[Saved data entries]
------------------------------------------------------------
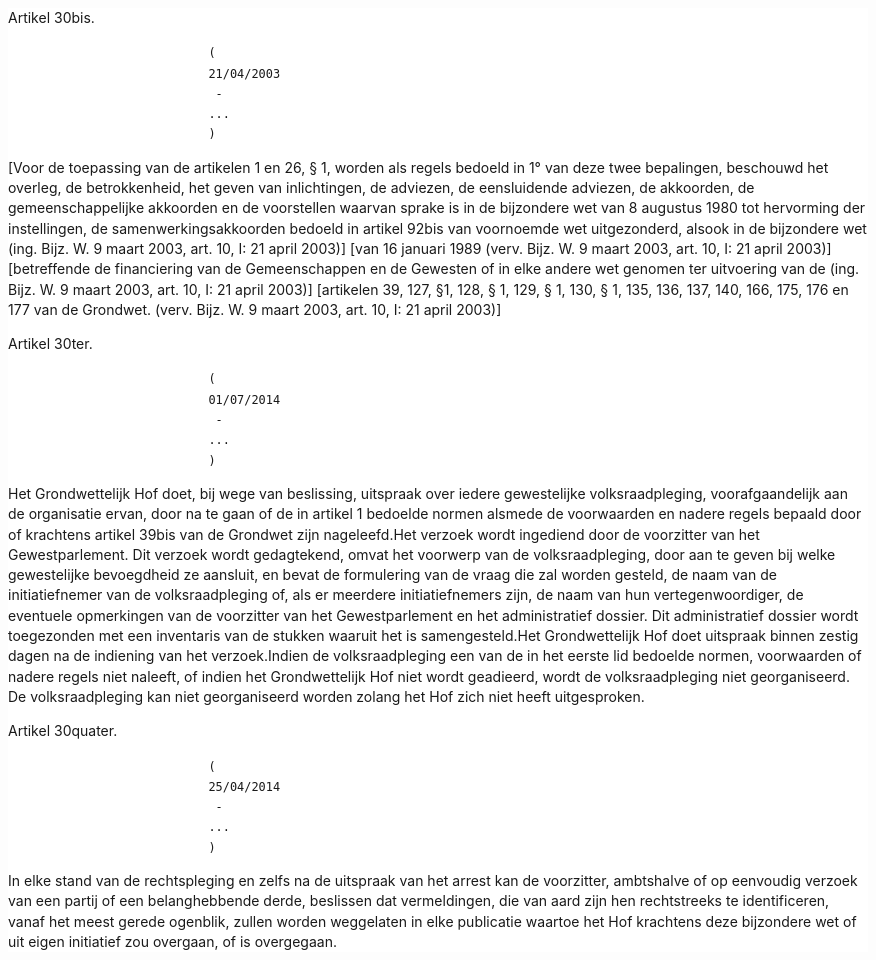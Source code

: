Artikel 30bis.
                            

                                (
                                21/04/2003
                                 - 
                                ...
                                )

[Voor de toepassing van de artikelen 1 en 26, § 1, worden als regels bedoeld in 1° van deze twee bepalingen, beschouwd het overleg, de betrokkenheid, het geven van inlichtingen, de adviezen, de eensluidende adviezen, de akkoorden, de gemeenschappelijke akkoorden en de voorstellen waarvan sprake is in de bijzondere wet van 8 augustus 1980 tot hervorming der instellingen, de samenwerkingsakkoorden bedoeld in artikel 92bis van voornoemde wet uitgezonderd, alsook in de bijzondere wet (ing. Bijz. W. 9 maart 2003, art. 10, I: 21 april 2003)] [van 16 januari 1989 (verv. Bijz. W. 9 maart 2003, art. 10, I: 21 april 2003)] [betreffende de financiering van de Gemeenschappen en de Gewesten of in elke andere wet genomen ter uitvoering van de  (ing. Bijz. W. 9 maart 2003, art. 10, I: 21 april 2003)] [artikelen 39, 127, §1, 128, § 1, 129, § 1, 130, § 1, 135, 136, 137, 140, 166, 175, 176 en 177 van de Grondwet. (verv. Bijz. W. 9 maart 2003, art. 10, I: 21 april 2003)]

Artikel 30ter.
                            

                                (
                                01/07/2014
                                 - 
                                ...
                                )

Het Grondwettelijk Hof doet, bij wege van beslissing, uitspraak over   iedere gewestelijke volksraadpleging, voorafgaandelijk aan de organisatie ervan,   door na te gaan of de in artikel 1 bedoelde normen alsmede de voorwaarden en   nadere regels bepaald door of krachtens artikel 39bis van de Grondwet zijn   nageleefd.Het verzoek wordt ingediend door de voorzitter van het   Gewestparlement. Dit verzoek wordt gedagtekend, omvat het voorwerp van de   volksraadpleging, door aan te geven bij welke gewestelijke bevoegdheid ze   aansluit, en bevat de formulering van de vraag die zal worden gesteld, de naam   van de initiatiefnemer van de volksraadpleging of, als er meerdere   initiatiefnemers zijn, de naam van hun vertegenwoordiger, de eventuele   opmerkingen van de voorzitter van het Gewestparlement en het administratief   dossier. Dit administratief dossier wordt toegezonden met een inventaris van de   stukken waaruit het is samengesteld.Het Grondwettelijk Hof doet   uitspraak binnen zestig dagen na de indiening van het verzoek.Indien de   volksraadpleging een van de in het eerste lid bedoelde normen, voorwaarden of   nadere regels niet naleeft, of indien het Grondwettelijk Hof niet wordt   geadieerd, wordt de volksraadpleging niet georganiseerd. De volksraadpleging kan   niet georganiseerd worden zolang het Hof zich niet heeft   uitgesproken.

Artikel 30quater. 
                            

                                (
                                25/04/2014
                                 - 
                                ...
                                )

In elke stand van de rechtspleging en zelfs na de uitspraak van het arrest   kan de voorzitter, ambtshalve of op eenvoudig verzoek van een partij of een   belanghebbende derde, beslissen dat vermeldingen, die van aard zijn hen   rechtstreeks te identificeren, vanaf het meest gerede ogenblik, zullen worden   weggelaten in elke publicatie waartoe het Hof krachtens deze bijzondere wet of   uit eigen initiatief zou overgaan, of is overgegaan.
------------------------------------------------------------
Directions for this task »
Verbatim output of every entry above is required, though pictures are to be left out.

Answer to the problem »
Source code

:Artikel 30bis.
                            

                                (
                                21/04/2003
                                 - 
                                ...
                                )

[Voor de toepassing van de artikelen 1 en 26, § 1, worden als regels bedoeld in 1° van deze twee bepalingen, beschouwd het overleg, de betrokkenheid, het geven van inlichtingen, de adviezen, de eensluidende adviezen, de akkoorden, de gemeenschappelijke akkoorden en de voorstellen waarvan sprake is in de bijzondere wet van 8 augustus 1980 tot hervorming der instellingen, de samenwerkingsakkoorden bedoeld in artikel 92bis van voornoemde wet uitgezonderd, alsook in de bijzondere wet (ing. Bijz. W. 9 maart 2003, art. 10, I: 21 april 2003)] [van 16 januari 1989 (verv. Bijz. W. 9 maart 2003, art. 10, I: 21 april 2003)] [betreffende de financiering van de Gemeenschappen en de Gewesten of in elke andere wet genomen ter uitvoering van de  (ing. Bijz. W. 9 maart 2003, art. 10, I: 21 april 2003)] [artikelen 39, 127, §1, 128, § 1, 129, § 1, 130, § 1, 135, 136, 137, 140, 166, 175, 176 en 177 van de Grondwet. (verv. Bijz. W. 9 maart 2003, art. 10, I: 21 april 2003)]

Artikel 30ter.
                            

                                (
                                01/07/2014
                                 - 
                                ...
                                )

Het Grondwettelijk Hof doet, bij wege van beslissing, uitspraak over   iedere gewestelijke volksraadpleging, voorafgaandelijk aan de organisatie ervan,   door na te gaan of de in artikel 1 bedoelde normen alsmede de voorwaarden en   nadere regels bepaald door of krachtens artikel 39bis van de Grondwet zijn   nageleefd.Het verzoek wordt ingediend door de voorzitter van het   Gewestparlement. Dit verzoek wordt gedagtekend, omvat het voorwerp van de   volksraadpleging, door aan te geven bij welke gewestelijke bevoegdheid ze   aansluit, en bevat de formulering van de vraag die zal worden gesteld, de naam   van de initiatiefnemer van de volksraadpleging of, als er meerdere   initiatiefnemers zijn, de naam van hun vertegenwoordiger, de eventuele   opmerkingen van de voorzitter van het Gewestparlement en het administratief   dossier. Dit administratief dossier wordt toegezonden met een inventaris van de   stukken waaruit het is samengesteld.Het Grondwettelijk Hof doet   uitspraak binnen zestig dagen na de indiening van het verzoek.Indien de   volksraadpleging een van de in het eerste lid bedoelde normen, voorwaarden of   nadere regels niet naleeft, of indien het Grondwettelijk Hof niet wordt   geadieerd, wordt de volksraadpleging niet georganiseerd. De volksraadpleging kan   niet georganiseerd worden zolang het Hof zich niet heeft   uitgesproken.

Artikel 30quater. 
                            

                                (
                                25/04/2014
                                 - 
                                ...
                                )

In elke stand van de rechtspleging en zelfs na de uitspraak van het arrest   kan de voorzitter, ambtshalve of op eenvoudig verzoek van een partij of een   belanghebbende derde, beslissen dat vermeldingen, die van aard zijn hen   rechtstreeks te identificeren, vanaf het meest gerede ogenblik, zullen worden   weggelaten in elke publicatie waartoe het Hof krachtens deze bijzondere wet of   uit eigen initiatief zou overgaan, of is overgegaan.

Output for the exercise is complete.